AIM OF THE TASK:
In the material below, find the line with "Finally, I adapted" and the line with "### Visual Design", then output those two lines and every line between them, exactly.
*** Begin section ***
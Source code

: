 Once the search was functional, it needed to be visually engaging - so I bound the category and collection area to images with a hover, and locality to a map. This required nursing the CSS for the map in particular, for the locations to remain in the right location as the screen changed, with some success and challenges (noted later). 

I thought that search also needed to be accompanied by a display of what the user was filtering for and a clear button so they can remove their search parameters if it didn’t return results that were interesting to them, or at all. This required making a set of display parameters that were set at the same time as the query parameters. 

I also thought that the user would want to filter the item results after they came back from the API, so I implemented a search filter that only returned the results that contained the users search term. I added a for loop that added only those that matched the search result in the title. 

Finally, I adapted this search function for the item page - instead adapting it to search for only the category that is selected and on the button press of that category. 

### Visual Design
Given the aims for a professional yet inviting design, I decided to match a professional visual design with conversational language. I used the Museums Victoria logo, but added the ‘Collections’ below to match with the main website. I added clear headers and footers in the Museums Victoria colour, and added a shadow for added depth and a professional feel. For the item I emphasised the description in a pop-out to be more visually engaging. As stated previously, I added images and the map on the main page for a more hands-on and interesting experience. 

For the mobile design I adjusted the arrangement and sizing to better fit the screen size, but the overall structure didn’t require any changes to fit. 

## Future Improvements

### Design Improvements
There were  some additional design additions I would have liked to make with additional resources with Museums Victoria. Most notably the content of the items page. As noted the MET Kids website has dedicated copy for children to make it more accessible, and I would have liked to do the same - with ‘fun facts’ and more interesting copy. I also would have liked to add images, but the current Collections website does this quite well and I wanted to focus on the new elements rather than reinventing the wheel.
*** End section ***
EXERCISE OUTPUT:
Finally, I adapted this search function for the item page - instead adapting it to search for only the category that is selected and on the button press of that category. 

### Visual Design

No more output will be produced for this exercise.